Alerts in VMware Aria Suite Lifecycle about vIDM cluster health with Secondary VMware Identity Manager nodes going 'down' occassionally
search cancel

Alerts in VMware Aria Suite Lifecycle about vIDM cluster health with Secondary VMware Identity Manager nodes going 'down' occassionally

book

Article ID: 322680

calendar_today

Updated On:

Products

VMware Aria Suite

Issue/Introduction

Symptoms:
  • This article applies to VMware Aria Suite Lifecycle 8.14 or later with 'Cluster-Auto-Recovery' enabled for Workspace One Access (VMware Identity Manager vIDM 3.3.x)
image.png
image.png


Environment

VMware Identity Manager 3.3.x

Cause

Replication delays can occur due to underlying network latency. The VMware Identity Manager cluster auto-recovery service is configured with a default replication delay threshold of 1000 bytes. Beyond this threshold, the auto-recovery will be triggered and the secondary nodes taken 'down' to synchronize their data with the primary.

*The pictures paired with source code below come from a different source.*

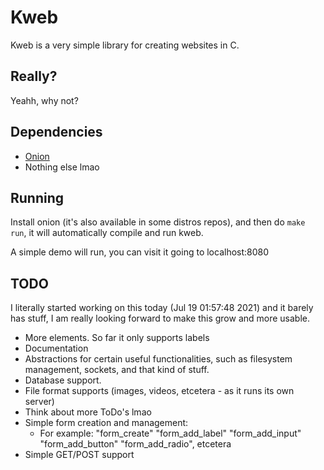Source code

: # Kweb

Kweb is a very simple library for creating websites in C.

## Really?

Yeahh, why not?

## Dependencies

- [Onion](https://github.com/davidmoreno/onion/)
- Nothing else lmao

## Running

Install onion (it's also available in some distros repos), and then do `make
run`, it will automatically compile and run kweb.

A simple demo will run, you can visit it going to localhost:8080

## TODO

I literally started working on this today (Jul 19 01:57:48 2021) and it barely
has stuff, I am really looking forward to make this grow and more usable.

- More elements. So far it only supports labels
- Documentation
- Abstractions for certain useful functionalities, such as filesystem
management, sockets, and that kind of stuff.
- Database support.
- File format supports (images, videos, etcetera - as it runs its own server)
- Think about more ToDo's lmao
- Simple form creation and management:
  - For example: "form_create" "form_add_label" "form_add_input"
  "form_add_button" "form_add_radio", etcetera
- Simple GET/POST support
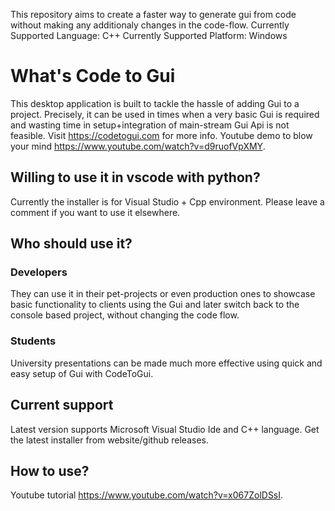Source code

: This repository aims to create a faster way to generate gui from code without making any additionaly changes in the code-flow.
Currently Supported Language: C++
Currently Supported Platform: Windows

# What's Code to Gui
This desktop application is built to tackle the hassle of adding Gui to a project. Precisely, it can be used in times when a very basic Gui is required and wasting time in setup+integration of main-stream Gui Api is not feasible.
Visit https://codetogui.com for more info. Youtube demo to blow your mind https://www.youtube.com/watch?v=d9ruofVpXMY.

## Willing to use it in vscode with python?
Currently the installer is for Visual Studio + Cpp environment. Please leave a comment if you want to use it elsewhere.

## Who should use it?

### Developers
They can use it in their pet-projects or even production ones to showcase basic functionality to clients using the Gui and later switch back to the console based project, without changing the code flow.

### Students
University presentations can be made much more effective using quick and easy setup of Gui with CodeToGui.

## Current support
Latest version supports Microsoft Visual Studio Ide and C++ language. Get the latest installer from website/github releases.

## How to use?
Youtube tutorial https://www.youtube.com/watch?v=x067ZolDSsI.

VMware Aria Suite Lifecycle does an hourly health check on the VMware Identity Manager appliances, and if the replication delays or node 'down' events occur during these health checks, VMware Aria Suite Lifecycle issues a health status notification.

Resolution

To resolve the issue correct the underlying network issue that's causing the replication delays between Identity Manager nodes.

Workaround:

To workaround the issue increase the auto_recovery_replication_delay_threshold setting

1. Find the typical replication delays on this setup:

    cd /var/log/pgService
    zgrep "SECONDARY_1_REPLICATION_DELAY" * | cut -d '=' -f2 | uniq | sort -r | head -n50
    # Similarly for SECONDARY_2
    zgrep "SECONDARY_2_REPLICATION_DELAY" * | cut -d '=' -f2 | uniq | sort -r | head -n50



2. Based on the highest delays reported above, configure the new threshold in /usr/local/etc/lcm-pgpool.conf for example:

    auto_recovery_replication_delay_threshold=10000



3. Perform this change on all the identity manager nodes in the cluster.


Additional Information

Impact/Risks:
Replication delays occur due to a slow underlying network or other unforeseen network characteristics. To alleviate the notification fatigue, We can configure the 'Cluster-Auto-Recovery' to consider a higher threshold for replication delays.